(Items from a data source)
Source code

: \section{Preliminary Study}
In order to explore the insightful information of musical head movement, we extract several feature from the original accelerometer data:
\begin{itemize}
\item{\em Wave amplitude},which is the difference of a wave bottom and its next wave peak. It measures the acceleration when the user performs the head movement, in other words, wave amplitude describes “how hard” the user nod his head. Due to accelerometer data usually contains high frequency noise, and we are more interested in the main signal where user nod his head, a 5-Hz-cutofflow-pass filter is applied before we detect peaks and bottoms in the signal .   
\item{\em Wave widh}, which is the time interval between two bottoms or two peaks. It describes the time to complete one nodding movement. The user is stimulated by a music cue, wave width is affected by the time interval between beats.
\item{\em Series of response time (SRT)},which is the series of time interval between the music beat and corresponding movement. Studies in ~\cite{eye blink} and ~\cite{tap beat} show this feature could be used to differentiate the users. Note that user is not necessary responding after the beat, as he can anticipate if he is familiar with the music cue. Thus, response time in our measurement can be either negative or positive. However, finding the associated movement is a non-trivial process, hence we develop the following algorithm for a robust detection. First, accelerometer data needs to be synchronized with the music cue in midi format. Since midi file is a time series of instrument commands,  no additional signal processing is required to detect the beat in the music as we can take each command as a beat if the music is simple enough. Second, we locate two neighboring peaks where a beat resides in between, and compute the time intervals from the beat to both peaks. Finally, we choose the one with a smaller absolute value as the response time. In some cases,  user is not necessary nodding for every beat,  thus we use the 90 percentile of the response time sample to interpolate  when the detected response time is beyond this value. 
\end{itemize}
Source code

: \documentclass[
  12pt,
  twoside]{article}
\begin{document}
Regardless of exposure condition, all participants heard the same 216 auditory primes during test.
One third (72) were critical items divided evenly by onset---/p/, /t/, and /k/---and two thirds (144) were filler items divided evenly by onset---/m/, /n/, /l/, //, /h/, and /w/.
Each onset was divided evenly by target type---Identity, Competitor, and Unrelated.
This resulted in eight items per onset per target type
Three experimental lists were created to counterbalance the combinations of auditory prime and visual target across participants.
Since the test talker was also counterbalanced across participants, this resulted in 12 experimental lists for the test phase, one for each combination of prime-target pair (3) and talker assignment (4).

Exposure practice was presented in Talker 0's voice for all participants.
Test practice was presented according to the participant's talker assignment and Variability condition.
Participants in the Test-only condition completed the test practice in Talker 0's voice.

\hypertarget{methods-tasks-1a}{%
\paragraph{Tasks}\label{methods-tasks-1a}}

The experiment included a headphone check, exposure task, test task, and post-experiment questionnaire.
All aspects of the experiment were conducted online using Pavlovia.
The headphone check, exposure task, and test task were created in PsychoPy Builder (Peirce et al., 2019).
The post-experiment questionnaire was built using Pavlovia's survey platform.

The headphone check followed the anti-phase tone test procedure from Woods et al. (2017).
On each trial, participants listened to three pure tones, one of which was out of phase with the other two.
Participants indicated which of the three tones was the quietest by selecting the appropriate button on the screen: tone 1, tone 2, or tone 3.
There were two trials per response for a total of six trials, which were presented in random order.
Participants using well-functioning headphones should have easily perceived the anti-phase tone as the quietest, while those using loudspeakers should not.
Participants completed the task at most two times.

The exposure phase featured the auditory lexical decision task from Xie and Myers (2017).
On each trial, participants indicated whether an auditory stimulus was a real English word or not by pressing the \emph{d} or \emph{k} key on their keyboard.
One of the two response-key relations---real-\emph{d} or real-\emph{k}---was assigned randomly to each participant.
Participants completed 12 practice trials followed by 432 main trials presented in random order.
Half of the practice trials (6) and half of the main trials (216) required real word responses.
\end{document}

...

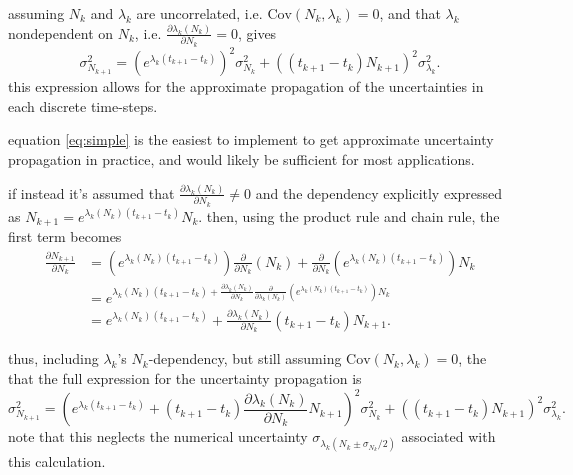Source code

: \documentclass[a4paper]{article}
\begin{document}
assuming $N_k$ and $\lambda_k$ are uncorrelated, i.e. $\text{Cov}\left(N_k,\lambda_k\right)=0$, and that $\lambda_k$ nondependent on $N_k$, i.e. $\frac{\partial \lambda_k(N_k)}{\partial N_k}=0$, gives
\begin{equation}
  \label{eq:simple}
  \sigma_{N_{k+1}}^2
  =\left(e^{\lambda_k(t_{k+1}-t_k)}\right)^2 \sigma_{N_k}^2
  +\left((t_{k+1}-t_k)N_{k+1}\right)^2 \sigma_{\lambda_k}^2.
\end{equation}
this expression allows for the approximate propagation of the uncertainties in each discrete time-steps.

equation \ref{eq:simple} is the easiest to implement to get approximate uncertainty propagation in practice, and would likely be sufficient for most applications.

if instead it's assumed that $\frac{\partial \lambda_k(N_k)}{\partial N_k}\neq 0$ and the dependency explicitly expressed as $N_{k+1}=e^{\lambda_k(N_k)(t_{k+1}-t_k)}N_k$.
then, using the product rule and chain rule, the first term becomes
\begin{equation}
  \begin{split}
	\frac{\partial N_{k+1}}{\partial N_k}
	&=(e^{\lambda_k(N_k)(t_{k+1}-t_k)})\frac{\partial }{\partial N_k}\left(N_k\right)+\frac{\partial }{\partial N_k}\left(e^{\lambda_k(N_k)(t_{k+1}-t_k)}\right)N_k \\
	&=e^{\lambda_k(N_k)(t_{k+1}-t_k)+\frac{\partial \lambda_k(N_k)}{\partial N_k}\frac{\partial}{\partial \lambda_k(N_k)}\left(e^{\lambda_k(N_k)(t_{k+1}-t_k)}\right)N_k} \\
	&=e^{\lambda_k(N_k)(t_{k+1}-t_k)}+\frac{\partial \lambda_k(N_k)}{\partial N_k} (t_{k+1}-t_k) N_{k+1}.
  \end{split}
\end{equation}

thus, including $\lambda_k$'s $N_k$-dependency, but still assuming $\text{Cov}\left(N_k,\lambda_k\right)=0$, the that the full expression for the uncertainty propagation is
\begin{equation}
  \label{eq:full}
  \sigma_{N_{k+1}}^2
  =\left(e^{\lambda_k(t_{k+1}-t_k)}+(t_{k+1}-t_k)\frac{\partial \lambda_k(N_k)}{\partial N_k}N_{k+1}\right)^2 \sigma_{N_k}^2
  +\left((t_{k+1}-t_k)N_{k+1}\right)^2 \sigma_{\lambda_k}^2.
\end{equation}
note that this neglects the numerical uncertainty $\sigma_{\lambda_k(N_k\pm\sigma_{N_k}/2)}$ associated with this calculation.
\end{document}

[Task objective]: Above are the records; from them, give again exactly the lines from the one containing "The experiment included" to the one containing "The post-experiment questionnaire", both lines included, and nothing more.

[Exercise solution]:
The experiment included a headphone check, exposure task, test task, and post-experiment questionnaire.
All aspects of the experiment were conducted online using Pavlovia.
The headphone check, exposure task, and test task were created in PsychoPy Builder (Peirce et al., 2019).
The post-experiment questionnaire was built using Pavlovia's survey platform.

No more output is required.